Diversamente ma sintonicamente le due letture preparano la proclamazione evangelica. Nel contesto del viaggio di Gesù verso Gerusalemme siamo giunti alla città di Gerico. Chiunque si sia recato in Terrasanta e sia entrato in questa che è considerata una delle più antiche città del mondo, avrà avuto mostrato il sicomoro,• succedaneo memoriale dell'albero su cui, secondo la pericope odierna, sarebbe salito Zaccheo. In effetti i pellegrini sostano presso un albero grande e rigoglioso, i cui frutti dolciastri, benché assai più piccoli, evocano il fico. Non è difficile immaginarne la funzione umbratile nelle terre calde e assolate della Palestina.
Quanto a Zaccheo, non lo si può considerare un uomo per bene, anzi! Appartiene alla cerchia più invisa, quella dei pubblicani. C'è un indubbio contrasto tra il suo ruolo sociale - "capo dei pubblicani e ricco" - e la sua piccola statura. Un uomo "potente", che fa il buono e il cattivo tempo esigendo le tasse, non riesce a emergere dalla folla così da vedere Gesù, cosa che, invece, ardentemente desidera. Da qui la scelta di arrampicarsi, appunto, sul sicomoro. Gesù deve proprio passare da lì. Ed è su questo obbligato passaggio che egli confida. Certo non si aspetta d'essere invitato a scendere dall'albero e a darsi da fare, perché Gesù sarà suo ospite quel giorno.
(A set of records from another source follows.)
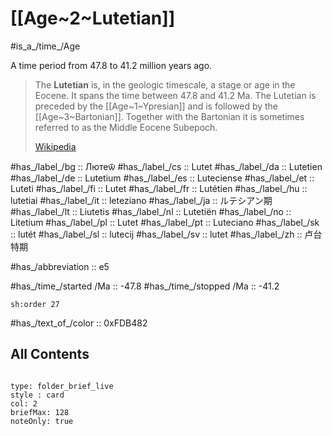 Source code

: # [[Age~2~Lutetian]] 

#is_a_/time_/Age 

A time period from 47.8 to 41.2 million years ago. 

> The **Lutetian** is, in the geologic timescale, a stage or age in the Eocene. It spans the time between 47.8 and 41.2 Ma. The Lutetian is preceded by the [[Age~1~Ypresian]] and is followed by the [[Age~3~Bartonian]]. Together with the Bartonian it is sometimes referred to as the Middle Eocene Subepoch.
>
> [Wikipedia](https://en.wikipedia.org/wiki/Lutetian)

#has_/label_/bg  :: Лютеѿ
#has_/label_/cs  :: Lutet
#has_/label_/da  :: Lutetien
#has_/label_/de  :: Lutetium
#has_/label_/es  :: Luteciense
#has_/label_/et  :: Luteti
#has_/label_/fi  :: Lutet
#has_/label_/fr  :: Lutétien
#has_/label_/hu  :: lutetiai
#has_/label_/it  :: leteziano
#has_/label_/ja  :: ルテシアン期
#has_/label_/lt  :: Liutetis
#has_/label_/nl  :: Lutetiën
#has_/label_/no  :: Litetium
#has_/label_/pl  :: Lutet
#has_/label_/pt  :: Luteciano
#has_/label_/sk  :: lutét
#has_/label_/sl  :: lutecij
#has_/label_/sv  :: lutet
#has_/label_/zh  :: 卢台特期

#has_/abbreviation :: e5

#has_/time_/started /Ma :: -47.8
#has_/time_/stopped /Ma :: -41.2

    sh:order 27 

#has_/text_of_/color :: 0xFDB482

## All Contents

```folderv
```

```ccard
type: folder_brief_live
style : card
col: 2
briefMax: 128
noteOnly: true
```


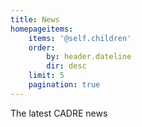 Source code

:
 ```yaml
---
title: News
homepageitems:
    items: '@self.children'
    order:
        by: header.dateline
        dir: desc
    limit: 5
    pagination: true
---
```


The latest CADRE news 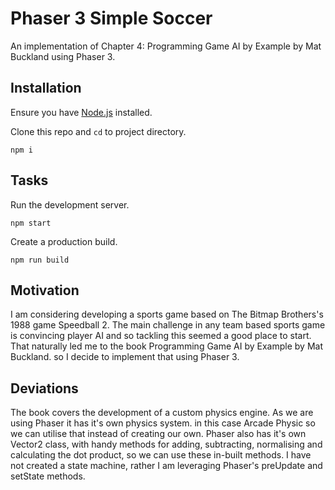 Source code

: # Phaser 3 Simple Soccer

An implementation of Chapter 4: Programming Game AI by Example by Mat Buckland using Phaser 3.

## Installation

Ensure you have [Node.js](https://nodejs.org) installed.

Clone this repo and `cd` to project directory.

```
npm i
```

## Tasks

Run the development server.

```
npm start
```

Create a production build.

```
npm run build
```

## Motivation

I am considering developing a sports game based on The Bitmap Brothers's 1988 game Speedball 2. The main challenge in any team based sports game is convincing player AI and so tackling this seemed a good place to start. That naturally led me to the book Programming Game AI by Example by Mat Buckland. so I decide to implement that using Phaser 3.

## Deviations

The book covers the development of a custom physics engine. As we are using Phaser it has it's own physics system. in this case Arcade Physic so we can utilise that instead of creating our own.
Phaser also has it's own Vector2 class, with handy methods for adding, subtracting, normalising and calculating the dot product, so we can use these in-built methods.
I have not created a state machine, rather I am leveraging Phaser's preUpdate and setState methods.
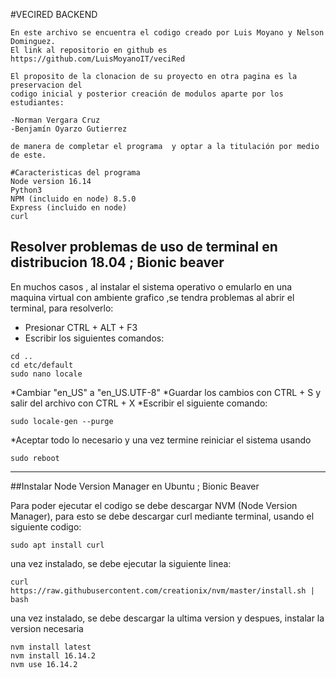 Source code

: #VECIRED BACKEND
```
En este archivo se encuentra el codigo creado por Luis Moyano y Nelson Dominguez.
El link al repositorio en github es https://github.com/LuisMoyanoIT/veciRed

El proposito de la clonacion de su proyecto en otra pagina es la preservacion del
codigo inicial y posterior creación de modulos aparte por los estudiantes:

-Norman Vergara Cruz
-Benjamín Oyarzo Gutierrez

de manera de completar el programa  y optar a la titulación por medio de este.

#Caracteristicas del programa
Node version 16.14
Python3
NPM (incluido en node) 8.5.0
Express (incluido en node)
curl
```

## Resolver problemas de uso de terminal en distribucion 18.04 ; Bionic beaver

En muchos casos , al instalar el sistema operativo o emularlo en una maquina virtual
 con ambiente grafico ,se tendra problemas al abrir el terminal, para resolverlo:

 * Presionar  CTRL + ALT + F3
 * Escribir los siguientes comandos:
 ```
 cd ..
 cd etc/default
 sudo nano locale
 ```
 *Cambiar "en_US" a "en_US.UTF-8"
 *Guardar los cambios con CTRL + S   y salir del archivo con CTRL + X
 *Escribir el siguiente comando:
 ```
 sudo locale-gen --purge
 ```
 *Aceptar todo lo necesario y una vez  termine reiniciar el sistema usando
 ```
 sudo reboot
 ```

 

---
##Instalar Node Version Manager en Ubuntu ; Bionic Beaver

Para poder ejecutar el codigo se debe descargar NVM (Node Version Manager),
para esto se debe descargar curl mediante terminal, usando el siguiente codigo:
```
sudo apt install curl 
```
una vez instalado, se debe ejecutar la siguiente linea:
```
curl https://raw.githubusercontent.com/creationix/nvm/master/install.sh | bash 
```
una vez instalado, se debe  descargar la ultima version y despues, instalar la version necesaria
```
nvm install latest
nvm install 16.14.2
nvm use 16.14.2
```
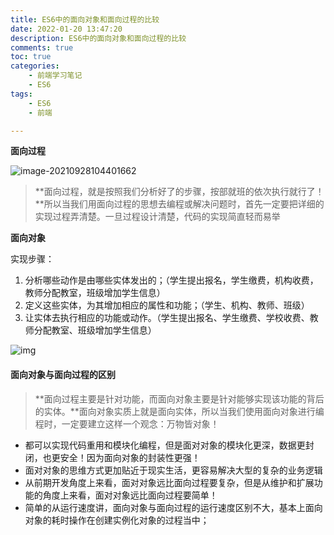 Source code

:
 ```yaml
---
title: ES6中的面向对象和面向过程的比较
date: 2022-01-20 13:47:20
description: ES6中的面向对象和面向过程的比较
comments: true
toc: true
categories: 
	- 前端学习笔记
	- ES6
tags:
	- ES6
	- 前端

---
```





**面向过程**                                                                                                                                                                                                                                                                                                                

![image-20210928104401662](/images/ES6Images/面向过程-面向过程开发流程.jpg)



> **面向过程，就是按照我们分析好了的步骤，按部就班的依次执行就行了！**所以当我们用面向过程的思想去编程或解决问题时，首先一定要把详细的实现过程弄清楚。一旦过程设计清楚，代码的实现简直轻而易举

**面向对象**

实现步骤：

1. 分析哪些动作是由哪些实体发出的；（学生提出报名，学生缴费，机构收费，教师分配教室，班级增加学生信息）
2. 定义这些实体，为其增加相应的属性和功能；（学生、机构、教师、班级）
3. 让实体去执行相应的功能或动作。（学生提出报名、学生缴费、学校收费、教师分配教室、班级增加学生信息）

​![img](/images/ES6Images/面向过程-面向对象的开发步骤.jpg)



#### 面向对象与面向过程的区别

> **面向过程主要是针对功能，而面向对象主要是针对能够实现该功能的背后的实体。**面向对象实质上就是面向实体，所以当我们使用面向对象进行编程时，一定要建立这样一个观念：万物皆对象！

- 都可以实现代码重用和模块化编程，但是面对对象的模块化更深，数据更封闭，也更安全！因为面向对象的封装性更强！
- 面对对象的思维方式更加贴近于现实生活，更容易解决大型的复杂的业务逻辑
- 从前期开发角度上来看，面对对象远比面向过程要复杂，但是从维护和扩展功能的角度上来看，面对对象远比面向过程要简单！
- 简单的从运行速度讲，面向对象与面向过程的运行速度区别不大，基本上面向对象的耗时操作在创建实例化对象的过程当中；



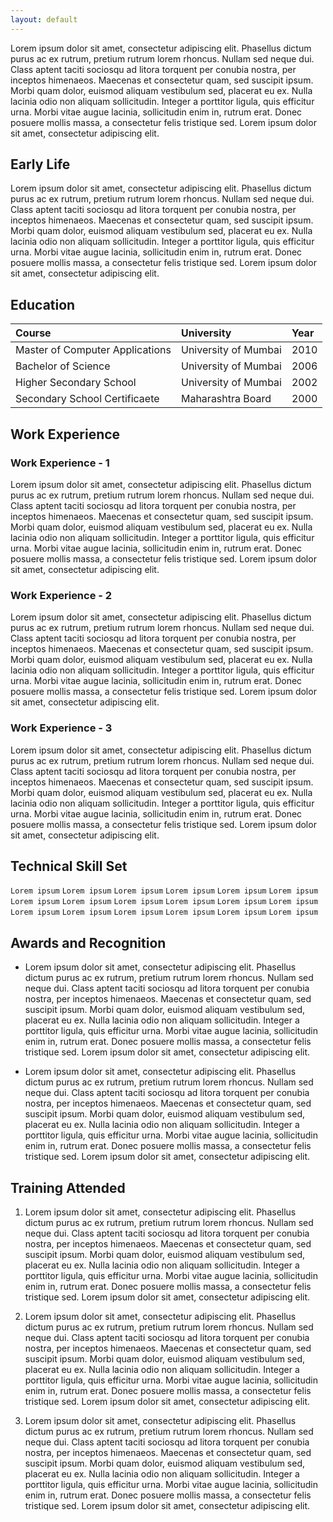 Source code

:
 ```yaml
---
layout: default
---
```


Lorem ipsum dolor sit amet, consectetur adipiscing elit. Phasellus dictum purus ac ex rutrum, pretium rutrum lorem rhoncus. Nullam sed neque dui. Class aptent taciti sociosqu ad litora torquent per conubia nostra, per inceptos himenaeos. Maecenas et consectetur quam, sed suscipit ipsum. Morbi quam dolor, euismod aliquam vestibulum sed, placerat eu ex. Nulla lacinia odio non aliquam sollicitudin. Integer a porttitor ligula, quis efficitur urna. Morbi vitae augue lacinia, sollicitudin enim in, rutrum erat. Donec posuere mollis massa, a consectetur felis tristique sed. Lorem ipsum dolor sit amet, consectetur adipiscing elit.

## Early Life
Lorem ipsum dolor sit amet, consectetur adipiscing elit. Phasellus dictum purus ac ex rutrum, pretium rutrum lorem rhoncus. Nullam sed neque dui. Class aptent taciti sociosqu ad litora torquent per conubia nostra, per inceptos himenaeos. Maecenas et consectetur quam, sed suscipit ipsum. Morbi quam dolor, euismod aliquam vestibulum sed, placerat eu ex. Nulla lacinia odio non aliquam sollicitudin. Integer a porttitor ligula, quis efficitur urna. Morbi vitae augue lacinia, sollicitudin enim in, rutrum erat. Donec posuere mollis massa, a consectetur felis tristique sed. Lorem ipsum dolor sit amet, consectetur adipiscing elit.

## Education

| Course                          | University           | Year |
| :------------------------------ | :------------------- | :--- |
| Master of Computer Applications | University of Mumbai | 2010 |
| Bachelor of Science             | University of Mumbai | 2006 |
| Higher Secondary School         | University of Mumbai | 2002 |
| Secondary School Certificaete   | Maharashtra Board    | 2000 |

## Work Experience

### Work Experience - 1
Lorem ipsum dolor sit amet, consectetur adipiscing elit. Phasellus dictum purus ac ex rutrum, pretium rutrum lorem rhoncus. Nullam sed neque dui. Class aptent taciti sociosqu ad litora torquent per conubia nostra, per inceptos himenaeos. Maecenas et consectetur quam, sed suscipit ipsum. Morbi quam dolor, euismod aliquam vestibulum sed, placerat eu ex. Nulla lacinia odio non aliquam sollicitudin. Integer a porttitor ligula, quis efficitur urna. Morbi vitae augue lacinia, sollicitudin enim in, rutrum erat. Donec posuere mollis massa, a consectetur felis tristique sed. Lorem ipsum dolor sit amet, consectetur adipiscing elit.

### Work Experience - 2
Lorem ipsum dolor sit amet, consectetur adipiscing elit. Phasellus dictum purus ac ex rutrum, pretium rutrum lorem rhoncus. Nullam sed neque dui. Class aptent taciti sociosqu ad litora torquent per conubia nostra, per inceptos himenaeos. Maecenas et consectetur quam, sed suscipit ipsum. Morbi quam dolor, euismod aliquam vestibulum sed, placerat eu ex. Nulla lacinia odio non aliquam sollicitudin. Integer a porttitor ligula, quis efficitur urna. Morbi vitae augue lacinia, sollicitudin enim in, rutrum erat. Donec posuere mollis massa, a consectetur felis tristique sed. Lorem ipsum dolor sit amet, consectetur adipiscing elit.

### Work Experience - 3
Lorem ipsum dolor sit amet, consectetur adipiscing elit. Phasellus dictum purus ac ex rutrum, pretium rutrum lorem rhoncus. Nullam sed neque dui. Class aptent taciti sociosqu ad litora torquent per conubia nostra, per inceptos himenaeos. Maecenas et consectetur quam, sed suscipit ipsum. Morbi quam dolor, euismod aliquam vestibulum sed, placerat eu ex. Nulla lacinia odio non aliquam sollicitudin. Integer a porttitor ligula, quis efficitur urna. Morbi vitae augue lacinia, sollicitudin enim in, rutrum erat. Donec posuere mollis massa, a consectetur felis tristique sed. Lorem ipsum dolor sit amet, consectetur adipiscing elit.

## Technical Skill Set

`Lorem ipsum` `Lorem ipsum` `Lorem ipsum` `Lorem ipsum` `Lorem ipsum` `Lorem ipsum` `Lorem ipsum` `Lorem ipsum` `Lorem ipsum`
`Lorem ipsum` `Lorem ipsum` `Lorem ipsum` `Lorem ipsum` `Lorem ipsum` `Lorem ipsum` `Lorem ipsum` `Lorem ipsum` `Lorem ipsum`

## Awards and Recognition

- Lorem ipsum dolor sit amet, consectetur adipiscing elit. Phasellus dictum purus ac ex rutrum, pretium rutrum lorem rhoncus. Nullam sed neque dui. Class aptent taciti sociosqu ad litora torquent per conubia nostra, per inceptos himenaeos. Maecenas et consectetur quam, sed suscipit ipsum. Morbi quam dolor, euismod aliquam vestibulum sed, placerat eu ex. Nulla lacinia odio non aliquam sollicitudin. Integer a porttitor ligula, quis efficitur urna. Morbi vitae augue lacinia, sollicitudin enim in, rutrum erat. Donec posuere mollis massa, a consectetur felis tristique sed. Lorem ipsum dolor sit amet, consectetur adipiscing elit.

- Lorem ipsum dolor sit amet, consectetur adipiscing elit. Phasellus dictum purus ac ex rutrum, pretium rutrum lorem rhoncus. Nullam sed neque dui. Class aptent taciti sociosqu ad litora torquent per conubia nostra, per inceptos himenaeos. Maecenas et consectetur quam, sed suscipit ipsum. Morbi quam dolor, euismod aliquam vestibulum sed, placerat eu ex. Nulla lacinia odio non aliquam sollicitudin. Integer a porttitor ligula, quis efficitur urna. Morbi vitae augue lacinia, sollicitudin enim in, rutrum erat. Donec posuere mollis massa, a consectetur felis tristique sed. Lorem ipsum dolor sit amet, consectetur adipiscing elit.

## Training Attended

1. Lorem ipsum dolor sit amet, consectetur adipiscing elit. Phasellus dictum purus ac ex rutrum, pretium rutrum lorem rhoncus. Nullam sed neque dui. Class aptent taciti sociosqu ad litora torquent per conubia nostra, per inceptos himenaeos. Maecenas et consectetur quam, sed suscipit ipsum. Morbi quam dolor, euismod aliquam vestibulum sed, placerat eu ex. Nulla lacinia odio non aliquam sollicitudin. Integer a porttitor ligula, quis efficitur urna. Morbi vitae augue lacinia, sollicitudin enim in, rutrum erat. Donec posuere mollis massa, a consectetur felis tristique sed. Lorem ipsum dolor sit amet, consectetur adipiscing elit.
   
2. Lorem ipsum dolor sit amet, consectetur adipiscing elit. Phasellus dictum purus ac ex rutrum, pretium rutrum lorem rhoncus. Nullam sed neque dui. Class aptent taciti sociosqu ad litora torquent per conubia nostra, per inceptos himenaeos. Maecenas et consectetur quam, sed suscipit ipsum. Morbi quam dolor, euismod aliquam vestibulum sed, placerat eu ex. Nulla lacinia odio non aliquam sollicitudin. Integer a porttitor ligula, quis efficitur urna. Morbi vitae augue lacinia, sollicitudin enim in, rutrum erat. Donec posuere mollis massa, a consectetur felis tristique sed. Lorem ipsum dolor sit amet, consectetur adipiscing elit.
   
3. Lorem ipsum dolor sit amet, consectetur adipiscing elit. Phasellus dictum purus ac ex rutrum, pretium rutrum lorem rhoncus. Nullam sed neque dui. Class aptent taciti sociosqu ad litora torquent per conubia nostra, per inceptos himenaeos. Maecenas et consectetur quam, sed suscipit ipsum. Morbi quam dolor, euismod aliquam vestibulum sed, placerat eu ex. Nulla lacinia odio non aliquam sollicitudin. Integer a porttitor ligula, quis efficitur urna. Morbi vitae augue lacinia, sollicitudin enim in, rutrum erat. Donec posuere mollis massa, a consectetur felis tristique sed. Lorem ipsum dolor sit amet, consectetur adipiscing elit.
Non è la prima volta che Gesù sta a mensa con persone di dubbia reputazione. E, ovviamente, la cosa non passa inosservata a chi ritiene di potere e di dover distinguere tra "giusti" e "peccatori". In verità il desiderio di Zaccheo, la sua voglia di vedere Gesù ad ogni costo, ci avvertono già di un disagio, di una sofferenza nascosta. Forse il capo dei pubblicani non si è realizzato appieno nella professione che esercita; forse gli pesano tanto le ricchezze così accumulate, quanto la riprovazione degli altri. Comunque sia, è proprio lui che Gesù sceglie di visitare. Egli è venuto a cercare e salvare ciò che era perduto. Come ci ricorda un singolare versetto di Giovanni, Dio non ha mandato il Figlio per condannare il mondo, ma per salvarlo (cf Gv 3,17).
La risposta di Zaccheo è conseguente alla dilezione da cui si è sentito avvolto. Da qui la scelta di donare ai poveri metà delle sue ricchezze; la decisione di restituire il quadruplo a coloro che ha derubati. Zaccheo si fa così interprete della radicalità operosa della sequela. Non si può stare a mensa, accogliere Gesù nella propria casa e seguitare a vivere come prima. E il segno tangibile della conversione sta proprio nel compartire gioiosamente quanto si è ricevuto. Non si tratta, ancora una volta, di disprezzare i beni di questo mondo, al contrario di valorizzarli per quello che sono. Accogliere la chiamata, l'invito di Gesù è sperimentare la gioia conviviale, il condividere con gli altri quanto ci è stato donato, rinunciando - quanto è difficile! - alla stolta pretesa di essere noi a giudicare. L'amoroso farsi prossimo di Dio, la sua infinita capacità di perdonare cambia dunque, e davvero, la nostra vita; incrementa e rende fruttuosa la nostra fede.